▶ WORK REQUIRED: Go through the entries below and print, exactly, the lines starting at the one with "The quantile is" and ending at the one with "the original vectors.", keeping both ends and no others.

▶ Data entries:

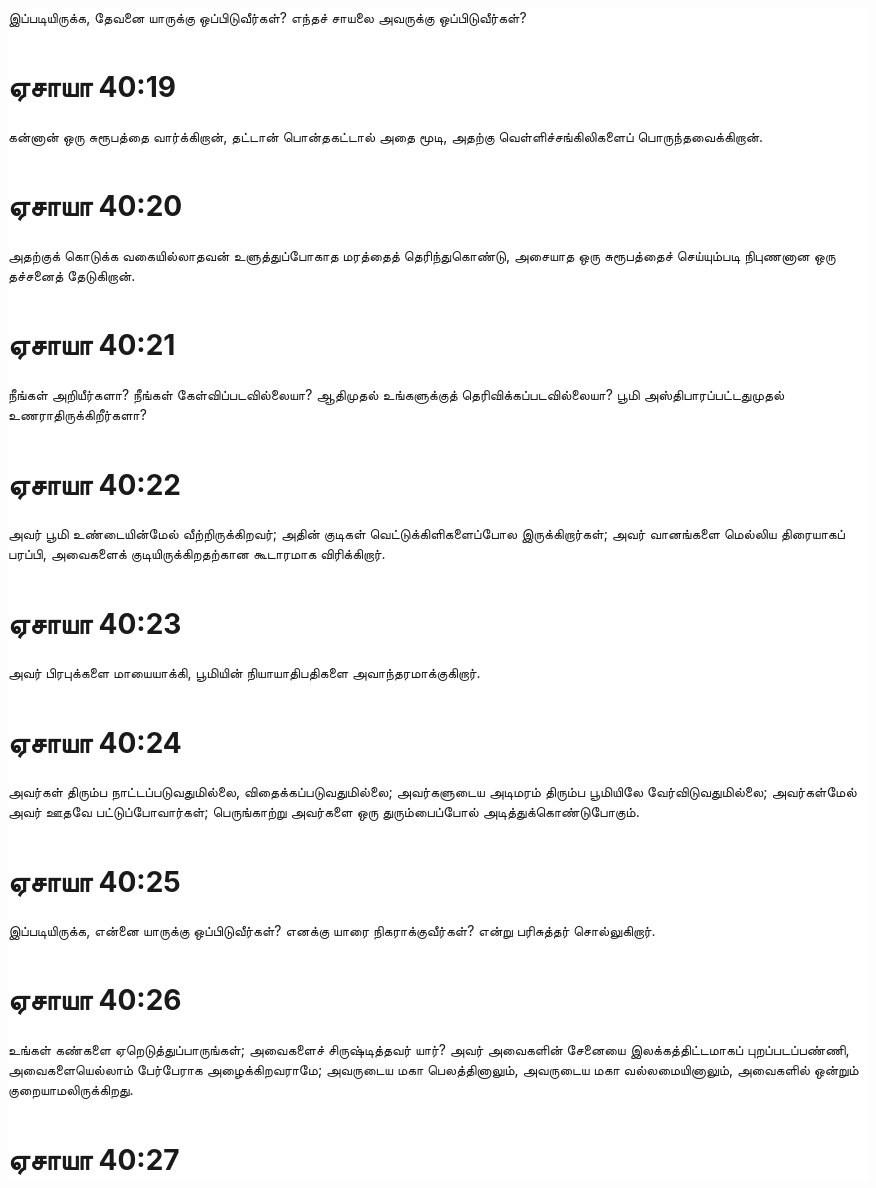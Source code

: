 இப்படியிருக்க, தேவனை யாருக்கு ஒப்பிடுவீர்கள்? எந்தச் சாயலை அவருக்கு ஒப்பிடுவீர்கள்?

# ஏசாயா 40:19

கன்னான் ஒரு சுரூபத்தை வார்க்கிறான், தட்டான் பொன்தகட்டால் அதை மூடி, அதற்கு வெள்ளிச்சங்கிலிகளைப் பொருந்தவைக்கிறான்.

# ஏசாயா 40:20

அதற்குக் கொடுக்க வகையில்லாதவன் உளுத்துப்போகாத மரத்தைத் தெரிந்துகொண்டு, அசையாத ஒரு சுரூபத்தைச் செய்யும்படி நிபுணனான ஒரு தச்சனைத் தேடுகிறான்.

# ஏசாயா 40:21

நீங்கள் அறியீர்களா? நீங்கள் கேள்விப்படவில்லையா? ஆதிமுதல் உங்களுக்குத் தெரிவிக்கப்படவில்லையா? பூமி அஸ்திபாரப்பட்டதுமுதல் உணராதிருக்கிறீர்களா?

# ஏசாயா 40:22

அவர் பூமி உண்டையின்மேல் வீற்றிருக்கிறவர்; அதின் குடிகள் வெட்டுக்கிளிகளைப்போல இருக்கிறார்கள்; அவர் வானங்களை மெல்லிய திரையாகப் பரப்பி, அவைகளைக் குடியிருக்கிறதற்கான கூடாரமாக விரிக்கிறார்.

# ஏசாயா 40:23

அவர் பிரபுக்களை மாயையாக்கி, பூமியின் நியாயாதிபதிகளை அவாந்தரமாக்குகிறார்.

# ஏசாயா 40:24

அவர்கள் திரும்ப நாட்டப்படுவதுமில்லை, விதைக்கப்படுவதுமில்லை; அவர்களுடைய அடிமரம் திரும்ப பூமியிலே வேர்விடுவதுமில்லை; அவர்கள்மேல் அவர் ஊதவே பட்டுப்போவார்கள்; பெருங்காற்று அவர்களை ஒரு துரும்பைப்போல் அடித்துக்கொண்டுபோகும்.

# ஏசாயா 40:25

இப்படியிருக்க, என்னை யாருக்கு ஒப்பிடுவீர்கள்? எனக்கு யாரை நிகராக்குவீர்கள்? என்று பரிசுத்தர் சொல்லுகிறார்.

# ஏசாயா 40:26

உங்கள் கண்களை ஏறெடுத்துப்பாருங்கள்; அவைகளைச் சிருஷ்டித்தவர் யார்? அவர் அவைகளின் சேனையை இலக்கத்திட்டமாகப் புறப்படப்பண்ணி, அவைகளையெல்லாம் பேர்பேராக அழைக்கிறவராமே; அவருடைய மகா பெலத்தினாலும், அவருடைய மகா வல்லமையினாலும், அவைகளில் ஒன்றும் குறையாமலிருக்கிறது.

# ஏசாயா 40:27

--

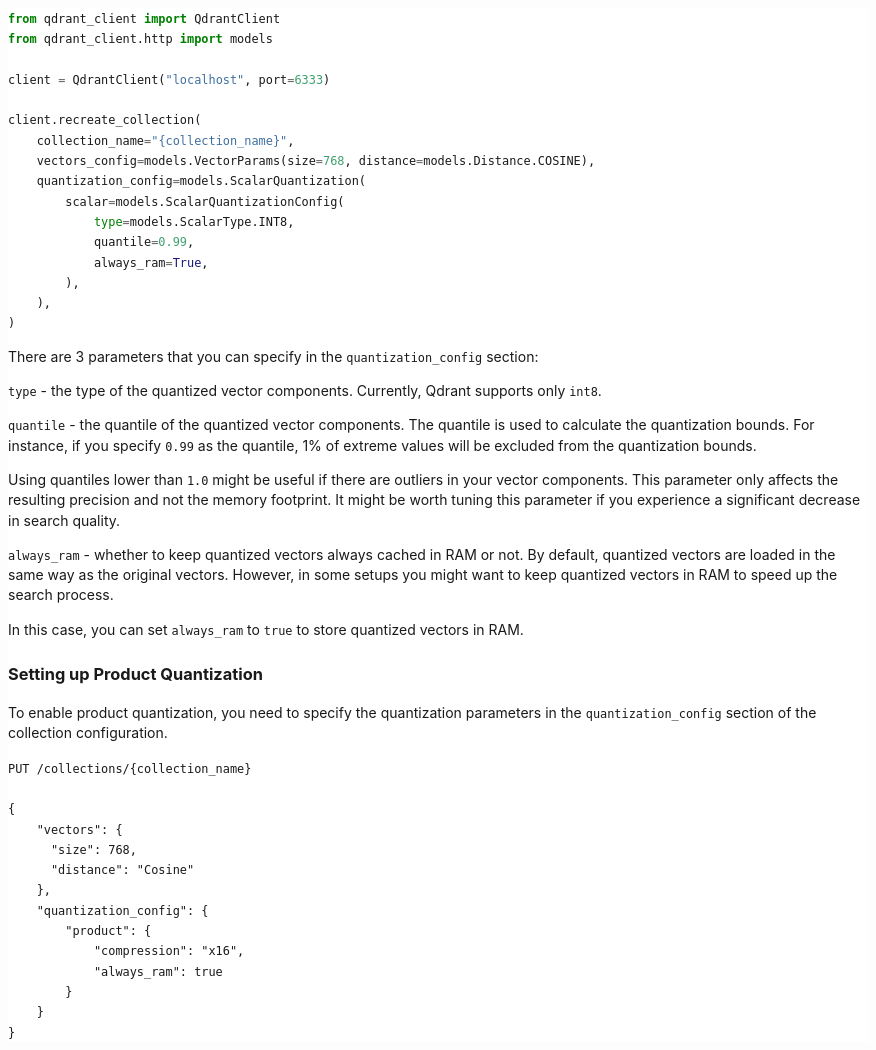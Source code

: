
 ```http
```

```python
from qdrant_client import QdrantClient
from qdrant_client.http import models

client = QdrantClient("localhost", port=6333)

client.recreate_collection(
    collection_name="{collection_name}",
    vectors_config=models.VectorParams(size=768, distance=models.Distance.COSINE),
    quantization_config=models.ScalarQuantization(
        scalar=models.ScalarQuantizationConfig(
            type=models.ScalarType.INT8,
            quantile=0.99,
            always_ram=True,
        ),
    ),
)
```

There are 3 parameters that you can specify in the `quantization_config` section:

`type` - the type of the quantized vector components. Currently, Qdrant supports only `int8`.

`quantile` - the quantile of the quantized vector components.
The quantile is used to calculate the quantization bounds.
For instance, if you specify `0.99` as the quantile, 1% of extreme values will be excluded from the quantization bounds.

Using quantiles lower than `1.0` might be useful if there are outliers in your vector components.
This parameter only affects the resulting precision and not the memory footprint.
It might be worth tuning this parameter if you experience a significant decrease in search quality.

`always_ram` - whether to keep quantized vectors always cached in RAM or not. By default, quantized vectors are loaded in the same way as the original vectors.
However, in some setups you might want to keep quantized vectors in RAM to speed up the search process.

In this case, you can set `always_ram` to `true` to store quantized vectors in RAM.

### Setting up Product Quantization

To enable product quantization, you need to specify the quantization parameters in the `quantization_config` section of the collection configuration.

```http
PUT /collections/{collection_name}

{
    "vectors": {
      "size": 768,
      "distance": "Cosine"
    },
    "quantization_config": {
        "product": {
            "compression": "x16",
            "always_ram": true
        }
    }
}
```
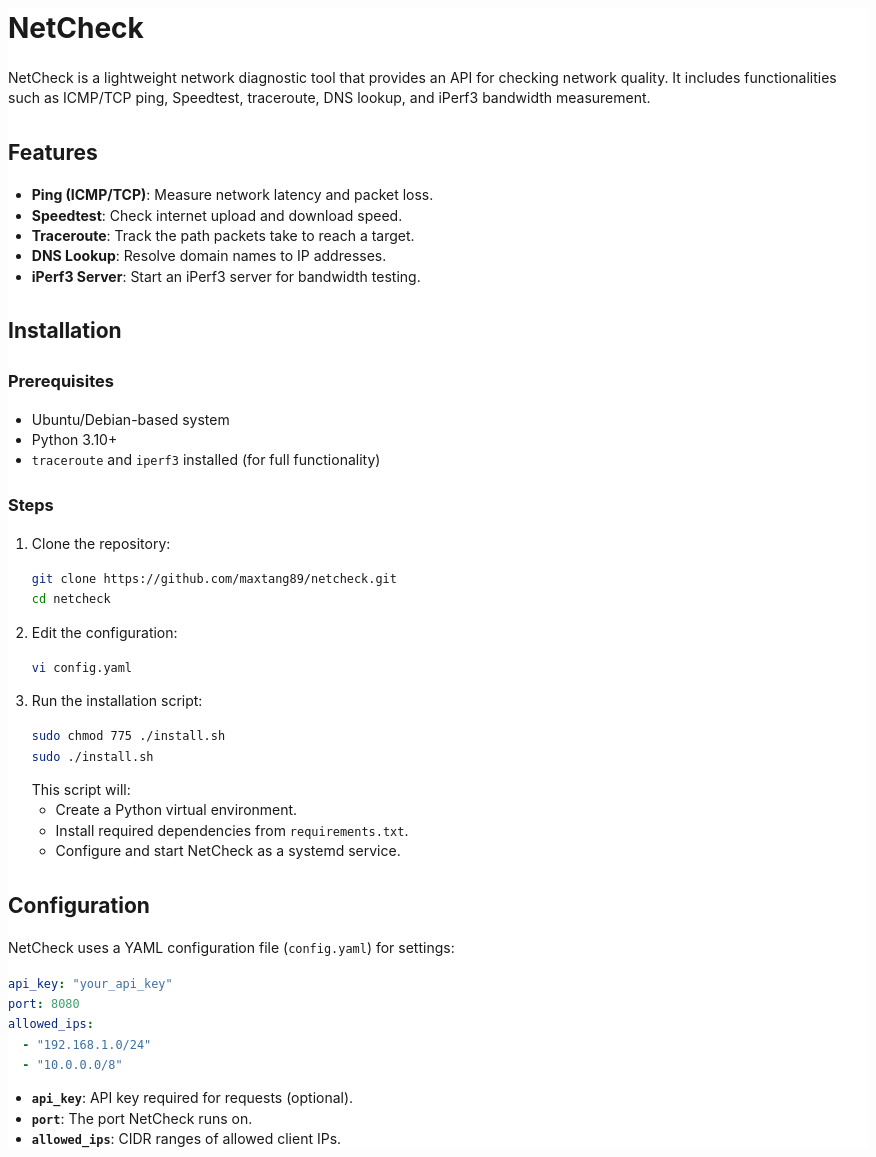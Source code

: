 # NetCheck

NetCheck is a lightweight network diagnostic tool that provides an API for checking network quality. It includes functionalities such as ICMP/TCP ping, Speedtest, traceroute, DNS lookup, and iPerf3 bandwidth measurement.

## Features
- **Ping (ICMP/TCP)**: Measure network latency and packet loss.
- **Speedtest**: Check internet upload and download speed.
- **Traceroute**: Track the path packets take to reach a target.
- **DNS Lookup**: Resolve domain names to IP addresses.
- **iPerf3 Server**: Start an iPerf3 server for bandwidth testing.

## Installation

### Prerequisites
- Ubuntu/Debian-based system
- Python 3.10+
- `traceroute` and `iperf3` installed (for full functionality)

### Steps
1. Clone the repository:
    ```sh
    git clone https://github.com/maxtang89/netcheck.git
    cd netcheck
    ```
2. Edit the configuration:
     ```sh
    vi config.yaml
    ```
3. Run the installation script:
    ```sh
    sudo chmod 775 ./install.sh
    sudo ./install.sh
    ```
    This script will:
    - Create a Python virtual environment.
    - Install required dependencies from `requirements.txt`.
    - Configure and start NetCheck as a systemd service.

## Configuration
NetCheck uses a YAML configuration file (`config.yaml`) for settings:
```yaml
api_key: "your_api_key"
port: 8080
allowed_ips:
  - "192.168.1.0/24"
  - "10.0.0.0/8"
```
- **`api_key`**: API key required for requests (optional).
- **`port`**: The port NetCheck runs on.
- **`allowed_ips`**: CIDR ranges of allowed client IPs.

---

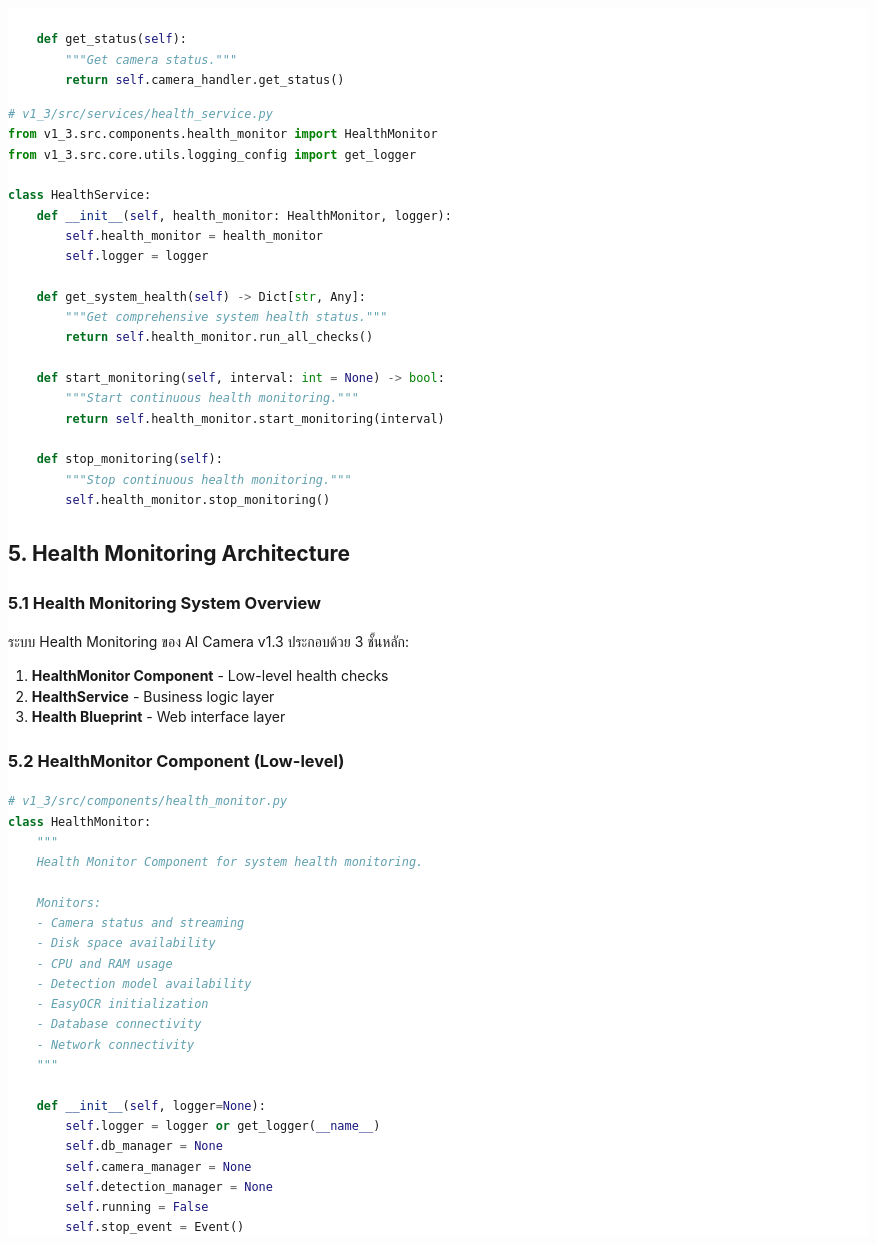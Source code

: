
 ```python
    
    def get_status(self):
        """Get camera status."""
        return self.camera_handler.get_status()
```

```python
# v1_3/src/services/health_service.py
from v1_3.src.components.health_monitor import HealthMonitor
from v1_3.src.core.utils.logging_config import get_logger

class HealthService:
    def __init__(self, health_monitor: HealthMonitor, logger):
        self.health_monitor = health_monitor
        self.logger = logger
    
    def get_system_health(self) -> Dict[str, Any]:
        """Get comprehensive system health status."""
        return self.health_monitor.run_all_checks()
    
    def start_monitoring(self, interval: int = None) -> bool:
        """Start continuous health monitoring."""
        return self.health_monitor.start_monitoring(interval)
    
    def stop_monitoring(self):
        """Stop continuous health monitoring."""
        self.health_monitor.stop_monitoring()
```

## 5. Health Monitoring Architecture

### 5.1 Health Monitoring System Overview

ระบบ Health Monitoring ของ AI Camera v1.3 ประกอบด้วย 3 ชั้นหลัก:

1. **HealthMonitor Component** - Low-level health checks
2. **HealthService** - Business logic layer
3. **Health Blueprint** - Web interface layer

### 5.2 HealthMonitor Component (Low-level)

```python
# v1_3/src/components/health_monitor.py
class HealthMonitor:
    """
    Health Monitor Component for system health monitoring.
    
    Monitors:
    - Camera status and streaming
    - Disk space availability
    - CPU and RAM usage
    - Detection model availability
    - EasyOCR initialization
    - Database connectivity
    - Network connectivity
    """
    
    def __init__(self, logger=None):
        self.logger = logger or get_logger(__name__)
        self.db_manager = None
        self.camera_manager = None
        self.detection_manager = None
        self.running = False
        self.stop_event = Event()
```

▶ COMPLETED EXERCISE:
The quantile is used to calculate the quantization bounds.
For instance, if you specify `0.99` as the quantile, 1% of extreme values will be excluded from the quantization bounds.

Using quantiles lower than `1.0` might be useful if there are outliers in your vector components.
This parameter only affects the resulting precision and not the memory footprint.
It might be worth tuning this parameter if you experience a significant decrease in search quality.

`always_ram` - whether to keep quantized vectors always cached in RAM or not. By default, quantized vectors are loaded in the same way as the original vectors.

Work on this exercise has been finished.